++++ Records for this exercise ++++

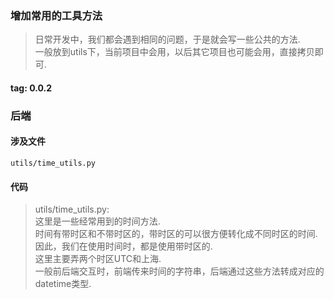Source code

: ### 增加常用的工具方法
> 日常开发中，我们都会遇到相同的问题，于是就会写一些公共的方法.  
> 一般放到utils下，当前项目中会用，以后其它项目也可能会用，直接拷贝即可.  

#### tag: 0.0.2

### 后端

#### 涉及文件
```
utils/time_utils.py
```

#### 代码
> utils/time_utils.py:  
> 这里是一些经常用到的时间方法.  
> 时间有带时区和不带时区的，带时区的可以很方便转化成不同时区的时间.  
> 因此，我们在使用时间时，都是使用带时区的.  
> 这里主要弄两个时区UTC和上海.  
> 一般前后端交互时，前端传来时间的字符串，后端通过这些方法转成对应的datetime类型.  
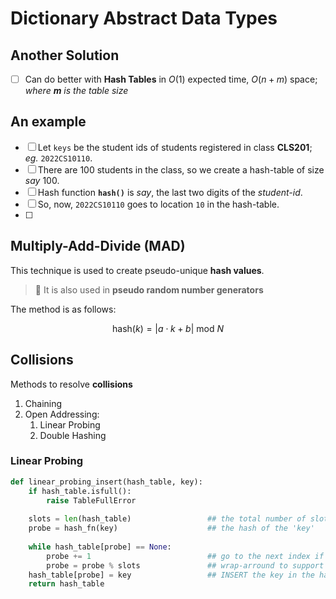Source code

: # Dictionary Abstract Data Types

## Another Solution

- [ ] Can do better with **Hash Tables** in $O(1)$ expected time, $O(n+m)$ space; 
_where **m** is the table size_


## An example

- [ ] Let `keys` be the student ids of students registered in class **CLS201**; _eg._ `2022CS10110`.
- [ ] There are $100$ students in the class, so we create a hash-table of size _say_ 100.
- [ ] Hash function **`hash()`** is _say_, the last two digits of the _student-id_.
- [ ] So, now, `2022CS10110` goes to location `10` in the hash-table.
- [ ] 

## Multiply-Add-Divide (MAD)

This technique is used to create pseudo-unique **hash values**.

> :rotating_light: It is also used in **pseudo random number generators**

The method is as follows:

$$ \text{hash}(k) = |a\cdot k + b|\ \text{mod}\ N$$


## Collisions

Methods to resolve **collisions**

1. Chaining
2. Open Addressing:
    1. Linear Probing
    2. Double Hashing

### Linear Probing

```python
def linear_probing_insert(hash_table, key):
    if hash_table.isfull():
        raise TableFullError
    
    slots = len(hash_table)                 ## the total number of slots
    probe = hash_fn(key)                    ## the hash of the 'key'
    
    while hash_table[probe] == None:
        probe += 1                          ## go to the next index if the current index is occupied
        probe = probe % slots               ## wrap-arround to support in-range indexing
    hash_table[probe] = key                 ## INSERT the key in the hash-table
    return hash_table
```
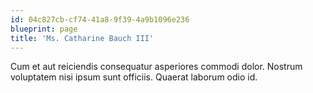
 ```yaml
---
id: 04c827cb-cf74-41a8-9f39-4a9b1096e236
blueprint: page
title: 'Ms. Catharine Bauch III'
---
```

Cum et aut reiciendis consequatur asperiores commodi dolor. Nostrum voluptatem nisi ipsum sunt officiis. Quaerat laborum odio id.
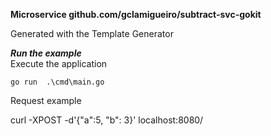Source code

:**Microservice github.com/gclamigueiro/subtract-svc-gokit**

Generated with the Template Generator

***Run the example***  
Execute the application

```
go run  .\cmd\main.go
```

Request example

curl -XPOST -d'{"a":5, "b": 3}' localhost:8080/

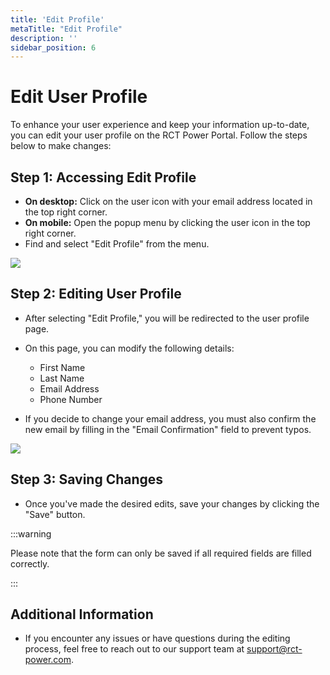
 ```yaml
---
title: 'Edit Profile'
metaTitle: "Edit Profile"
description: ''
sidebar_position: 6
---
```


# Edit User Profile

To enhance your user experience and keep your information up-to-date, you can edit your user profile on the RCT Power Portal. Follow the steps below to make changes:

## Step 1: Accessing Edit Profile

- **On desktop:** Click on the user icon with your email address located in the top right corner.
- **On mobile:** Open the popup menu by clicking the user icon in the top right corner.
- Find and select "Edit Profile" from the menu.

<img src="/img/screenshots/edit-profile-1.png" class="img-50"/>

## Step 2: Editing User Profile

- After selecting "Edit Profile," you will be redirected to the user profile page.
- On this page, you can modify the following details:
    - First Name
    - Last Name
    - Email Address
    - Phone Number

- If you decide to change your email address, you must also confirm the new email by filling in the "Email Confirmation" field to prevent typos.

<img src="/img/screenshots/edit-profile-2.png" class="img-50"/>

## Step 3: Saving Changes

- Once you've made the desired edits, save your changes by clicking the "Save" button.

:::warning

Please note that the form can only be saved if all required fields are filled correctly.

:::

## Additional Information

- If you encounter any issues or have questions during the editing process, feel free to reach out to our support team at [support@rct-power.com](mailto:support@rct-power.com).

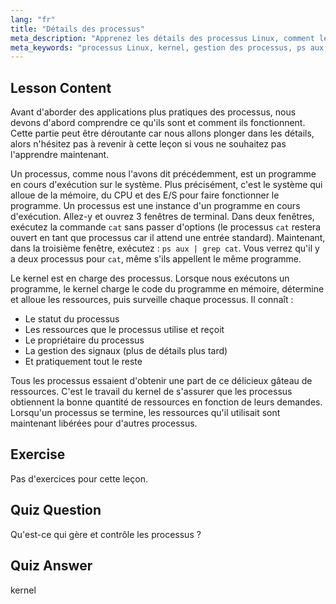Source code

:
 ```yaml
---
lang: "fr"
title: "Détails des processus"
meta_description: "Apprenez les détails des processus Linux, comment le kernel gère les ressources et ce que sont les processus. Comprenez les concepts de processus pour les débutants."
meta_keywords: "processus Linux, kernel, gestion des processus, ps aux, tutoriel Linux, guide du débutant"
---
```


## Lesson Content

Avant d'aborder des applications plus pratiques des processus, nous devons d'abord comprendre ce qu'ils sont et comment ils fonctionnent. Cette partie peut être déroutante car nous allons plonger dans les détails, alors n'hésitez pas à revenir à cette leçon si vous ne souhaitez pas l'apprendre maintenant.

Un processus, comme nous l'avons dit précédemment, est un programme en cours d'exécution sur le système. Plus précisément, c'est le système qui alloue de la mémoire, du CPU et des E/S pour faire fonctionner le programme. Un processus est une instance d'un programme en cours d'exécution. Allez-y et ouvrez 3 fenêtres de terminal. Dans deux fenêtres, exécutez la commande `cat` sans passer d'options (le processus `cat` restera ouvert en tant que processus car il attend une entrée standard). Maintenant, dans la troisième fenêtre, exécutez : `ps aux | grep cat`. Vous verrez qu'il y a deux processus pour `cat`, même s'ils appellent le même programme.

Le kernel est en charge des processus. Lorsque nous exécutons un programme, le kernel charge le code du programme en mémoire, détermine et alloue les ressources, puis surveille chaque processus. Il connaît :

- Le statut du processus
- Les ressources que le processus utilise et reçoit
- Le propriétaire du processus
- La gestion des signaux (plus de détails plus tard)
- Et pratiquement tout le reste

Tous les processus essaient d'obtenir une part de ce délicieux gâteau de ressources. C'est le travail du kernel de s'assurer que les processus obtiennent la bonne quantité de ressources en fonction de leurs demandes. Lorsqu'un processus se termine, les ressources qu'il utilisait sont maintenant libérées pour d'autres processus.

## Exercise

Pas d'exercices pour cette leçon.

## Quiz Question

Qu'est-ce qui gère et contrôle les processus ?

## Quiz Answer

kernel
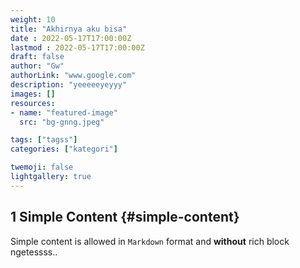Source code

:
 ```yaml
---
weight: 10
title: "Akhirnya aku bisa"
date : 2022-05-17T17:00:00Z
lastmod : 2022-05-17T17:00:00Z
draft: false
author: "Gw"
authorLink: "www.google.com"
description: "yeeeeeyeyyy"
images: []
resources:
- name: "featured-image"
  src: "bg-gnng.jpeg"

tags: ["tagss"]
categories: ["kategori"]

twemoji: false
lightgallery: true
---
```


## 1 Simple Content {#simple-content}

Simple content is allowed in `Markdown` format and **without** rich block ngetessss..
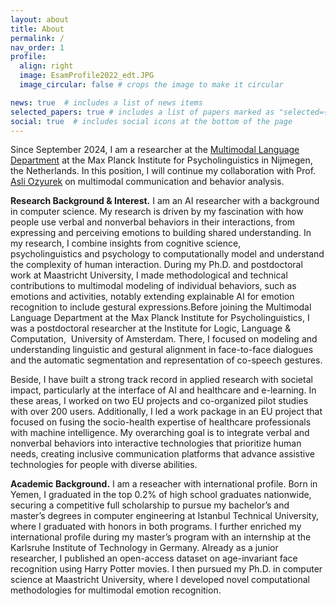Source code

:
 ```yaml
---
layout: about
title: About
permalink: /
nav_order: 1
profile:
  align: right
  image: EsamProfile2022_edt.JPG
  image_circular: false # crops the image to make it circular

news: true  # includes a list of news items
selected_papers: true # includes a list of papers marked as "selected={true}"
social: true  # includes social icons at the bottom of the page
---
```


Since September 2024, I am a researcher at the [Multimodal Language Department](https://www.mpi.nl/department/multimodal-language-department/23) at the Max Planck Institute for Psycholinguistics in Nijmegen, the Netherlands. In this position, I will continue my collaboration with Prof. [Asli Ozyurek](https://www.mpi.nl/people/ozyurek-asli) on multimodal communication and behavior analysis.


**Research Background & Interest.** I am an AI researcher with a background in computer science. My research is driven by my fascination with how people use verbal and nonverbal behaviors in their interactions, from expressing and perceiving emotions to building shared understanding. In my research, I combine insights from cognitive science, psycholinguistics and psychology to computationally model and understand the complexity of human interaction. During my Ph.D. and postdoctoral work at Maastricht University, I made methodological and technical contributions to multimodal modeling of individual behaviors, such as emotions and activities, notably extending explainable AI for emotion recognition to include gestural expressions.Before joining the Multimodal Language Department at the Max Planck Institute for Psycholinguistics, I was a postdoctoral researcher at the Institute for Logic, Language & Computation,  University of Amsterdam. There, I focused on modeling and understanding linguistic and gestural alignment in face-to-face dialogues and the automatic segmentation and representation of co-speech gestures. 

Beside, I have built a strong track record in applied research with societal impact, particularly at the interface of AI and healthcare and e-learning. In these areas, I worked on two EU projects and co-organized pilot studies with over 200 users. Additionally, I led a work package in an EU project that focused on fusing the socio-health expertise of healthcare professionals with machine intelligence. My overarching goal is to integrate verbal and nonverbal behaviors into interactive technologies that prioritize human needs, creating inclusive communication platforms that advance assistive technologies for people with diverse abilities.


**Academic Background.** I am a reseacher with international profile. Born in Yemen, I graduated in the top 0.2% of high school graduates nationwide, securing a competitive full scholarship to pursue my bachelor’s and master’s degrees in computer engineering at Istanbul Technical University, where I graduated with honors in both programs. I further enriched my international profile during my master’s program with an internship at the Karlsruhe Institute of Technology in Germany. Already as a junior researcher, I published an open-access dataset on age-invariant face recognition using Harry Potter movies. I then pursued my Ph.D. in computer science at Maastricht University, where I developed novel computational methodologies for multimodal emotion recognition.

++++

Exercise objective: Word for word, restate the lines above from the first through the one that contains "## An example", and exclude all pictures.

Answer to this problem:
Source code

: ### 增加常用的工具方法
> 日常开发中，我们都会遇到相同的问题，于是就会写一些公共的方法.  
> 一般放到utils下，当前项目中会用，以后其它项目也可能会用，直接拷贝即可.  

#### tag: 0.0.2

### 后端

#### 涉及文件
```
utils/time_utils.py
```

#### 代码
> utils/time_utils.py:  
> 这里是一些经常用到的时间方法.  
> 时间有带时区和不带时区的，带时区的可以很方便转化成不同时区的时间.  
> 因此，我们在使用时间时，都是使用带时区的.  
> 这里主要弄两个时区UTC和上海.  
> 一般前后端交互时，前端传来时间的字符串，后端通过这些方法转成对应的datetime类型.  
Source code

: # Dictionary Abstract Data Types

## Another Solution

- [ ] Can do better with **Hash Tables** in $O(1)$ expected time, $O(n+m)$ space; 
_where **m** is the table size_


## An example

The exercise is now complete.